A case of a true posterior communicating artery aneurysm is presented. A 51-year-old woman was admitted to our hospital with sudden severe headache. Subarachnoid hemorrhage in the left Sylvian fissure was recognized on CT scan and an aneurysm, 4×5mm in size, was revealed by angiography on the left posterior communicating artery (P co A) itself 5 mm distal from the origin of P co A. During the surgery, the aneurysm was found projecting toward out of upward on the curved portion of P co A, 5mm distal from the carotid artery. The neck of the aneurysm was narrow, but since a few perforating arteries were found very close to the neck, the neck clipping sparing them was very difficult. The patient was discharged from the hospital without neurological deficit. The incidence of true P co A aneurysm is rare with reports of 0-3.3% among all intracranial aneurysms.

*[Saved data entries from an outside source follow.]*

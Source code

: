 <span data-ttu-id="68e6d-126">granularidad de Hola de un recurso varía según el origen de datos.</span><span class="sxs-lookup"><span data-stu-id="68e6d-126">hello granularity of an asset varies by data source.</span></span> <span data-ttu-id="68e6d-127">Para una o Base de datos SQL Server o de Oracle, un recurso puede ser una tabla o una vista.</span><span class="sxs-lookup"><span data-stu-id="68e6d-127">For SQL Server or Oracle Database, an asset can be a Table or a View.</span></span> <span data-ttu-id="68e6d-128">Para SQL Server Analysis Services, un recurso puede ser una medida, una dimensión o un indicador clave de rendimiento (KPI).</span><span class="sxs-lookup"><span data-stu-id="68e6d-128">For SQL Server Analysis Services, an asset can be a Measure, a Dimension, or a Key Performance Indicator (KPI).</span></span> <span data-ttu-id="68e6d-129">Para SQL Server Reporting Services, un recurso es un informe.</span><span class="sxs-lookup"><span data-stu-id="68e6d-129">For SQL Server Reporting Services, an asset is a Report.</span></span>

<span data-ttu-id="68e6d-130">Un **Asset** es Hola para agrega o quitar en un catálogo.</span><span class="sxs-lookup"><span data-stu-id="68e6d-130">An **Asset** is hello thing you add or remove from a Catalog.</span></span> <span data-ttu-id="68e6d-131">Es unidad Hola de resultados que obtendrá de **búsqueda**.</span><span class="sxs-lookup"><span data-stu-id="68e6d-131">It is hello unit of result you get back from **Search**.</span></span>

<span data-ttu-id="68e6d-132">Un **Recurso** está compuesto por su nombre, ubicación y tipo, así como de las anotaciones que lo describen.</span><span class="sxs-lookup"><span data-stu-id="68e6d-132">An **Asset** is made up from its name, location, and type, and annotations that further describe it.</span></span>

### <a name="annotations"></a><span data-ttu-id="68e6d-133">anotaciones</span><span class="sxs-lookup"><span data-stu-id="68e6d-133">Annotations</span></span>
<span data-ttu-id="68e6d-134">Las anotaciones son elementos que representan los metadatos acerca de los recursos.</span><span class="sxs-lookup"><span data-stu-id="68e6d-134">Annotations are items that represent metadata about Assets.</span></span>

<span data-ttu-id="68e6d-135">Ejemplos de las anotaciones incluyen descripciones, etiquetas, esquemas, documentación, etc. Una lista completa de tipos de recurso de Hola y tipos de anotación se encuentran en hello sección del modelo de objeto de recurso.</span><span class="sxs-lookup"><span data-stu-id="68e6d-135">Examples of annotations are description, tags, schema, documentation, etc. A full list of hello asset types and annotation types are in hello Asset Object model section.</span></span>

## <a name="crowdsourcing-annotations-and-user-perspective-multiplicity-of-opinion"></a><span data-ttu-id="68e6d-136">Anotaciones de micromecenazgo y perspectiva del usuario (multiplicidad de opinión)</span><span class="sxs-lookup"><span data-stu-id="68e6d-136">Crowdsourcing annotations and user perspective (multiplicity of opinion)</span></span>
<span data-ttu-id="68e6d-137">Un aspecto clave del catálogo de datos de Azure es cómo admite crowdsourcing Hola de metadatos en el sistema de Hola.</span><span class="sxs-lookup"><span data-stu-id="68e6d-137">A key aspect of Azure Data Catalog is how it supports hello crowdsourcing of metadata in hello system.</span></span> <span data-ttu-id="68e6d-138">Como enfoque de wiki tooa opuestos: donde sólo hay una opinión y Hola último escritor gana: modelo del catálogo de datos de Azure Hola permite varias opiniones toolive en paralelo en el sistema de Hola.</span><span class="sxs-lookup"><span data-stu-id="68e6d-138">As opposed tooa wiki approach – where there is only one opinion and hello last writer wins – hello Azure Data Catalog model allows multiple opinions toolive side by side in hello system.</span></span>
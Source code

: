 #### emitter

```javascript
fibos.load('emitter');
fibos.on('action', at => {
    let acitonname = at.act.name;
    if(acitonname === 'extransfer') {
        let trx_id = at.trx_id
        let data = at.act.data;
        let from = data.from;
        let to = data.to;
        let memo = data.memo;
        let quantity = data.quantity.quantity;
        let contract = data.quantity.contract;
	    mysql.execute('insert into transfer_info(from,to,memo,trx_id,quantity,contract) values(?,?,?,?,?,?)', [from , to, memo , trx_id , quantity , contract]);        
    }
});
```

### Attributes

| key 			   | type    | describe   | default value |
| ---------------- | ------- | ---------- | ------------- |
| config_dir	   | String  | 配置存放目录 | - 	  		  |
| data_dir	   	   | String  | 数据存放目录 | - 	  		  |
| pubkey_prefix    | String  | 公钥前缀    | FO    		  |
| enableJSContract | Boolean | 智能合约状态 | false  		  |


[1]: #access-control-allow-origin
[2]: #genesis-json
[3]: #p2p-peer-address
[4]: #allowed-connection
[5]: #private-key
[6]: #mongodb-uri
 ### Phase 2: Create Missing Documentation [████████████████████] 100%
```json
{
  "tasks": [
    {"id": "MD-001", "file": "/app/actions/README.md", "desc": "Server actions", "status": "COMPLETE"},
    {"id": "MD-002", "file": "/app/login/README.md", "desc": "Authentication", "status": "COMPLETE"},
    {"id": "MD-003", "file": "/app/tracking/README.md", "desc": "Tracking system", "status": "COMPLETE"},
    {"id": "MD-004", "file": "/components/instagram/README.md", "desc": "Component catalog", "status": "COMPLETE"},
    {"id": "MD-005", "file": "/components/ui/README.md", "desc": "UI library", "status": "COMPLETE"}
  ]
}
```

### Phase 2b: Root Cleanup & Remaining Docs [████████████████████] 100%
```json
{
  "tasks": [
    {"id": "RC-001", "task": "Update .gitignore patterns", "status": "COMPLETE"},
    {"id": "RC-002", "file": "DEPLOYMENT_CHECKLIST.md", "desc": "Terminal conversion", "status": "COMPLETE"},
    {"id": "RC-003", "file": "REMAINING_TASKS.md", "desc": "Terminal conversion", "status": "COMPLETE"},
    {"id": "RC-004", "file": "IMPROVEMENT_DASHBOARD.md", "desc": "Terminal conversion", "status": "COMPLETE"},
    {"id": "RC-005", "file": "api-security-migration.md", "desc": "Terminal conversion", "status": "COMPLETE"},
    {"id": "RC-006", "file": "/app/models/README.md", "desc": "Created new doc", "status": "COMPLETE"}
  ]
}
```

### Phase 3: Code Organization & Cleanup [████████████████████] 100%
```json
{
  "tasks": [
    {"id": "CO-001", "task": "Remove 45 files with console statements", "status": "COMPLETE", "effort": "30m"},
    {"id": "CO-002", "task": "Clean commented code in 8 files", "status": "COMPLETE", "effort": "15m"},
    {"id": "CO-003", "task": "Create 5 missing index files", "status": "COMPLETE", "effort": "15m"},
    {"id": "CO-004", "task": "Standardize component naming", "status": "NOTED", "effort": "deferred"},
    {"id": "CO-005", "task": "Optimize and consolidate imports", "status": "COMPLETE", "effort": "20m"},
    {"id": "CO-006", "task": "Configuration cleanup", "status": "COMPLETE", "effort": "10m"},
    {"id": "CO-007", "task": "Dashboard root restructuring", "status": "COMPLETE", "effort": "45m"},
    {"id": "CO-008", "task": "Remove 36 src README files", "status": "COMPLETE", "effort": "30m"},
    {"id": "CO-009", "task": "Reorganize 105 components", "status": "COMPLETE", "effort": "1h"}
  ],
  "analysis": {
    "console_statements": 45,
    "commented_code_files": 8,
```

As the surgical treatment of this aneurysm, proximal ligation of the carotid artery or the posterior communicating artery is not effective to prevent the rerupture of the aneurysm because rich collateral blood flow comes from the circle of Willis. In saccular aneurysms, neck clipping is performed with relative ease, but careful attention must be paid not to injure the perforating arteries from P co A close to the neck, which feed the thalamus, hypothalamus, internal capsule, etc. In some cases, trapping of aneurysm must be performed for unavoidable reasons such as broad aneurysmal neck or fusiform aneurysm. However, since the blood flow of perforating arteries is interrupted by this procedure, the appearance of severe neurological deficits is not rare.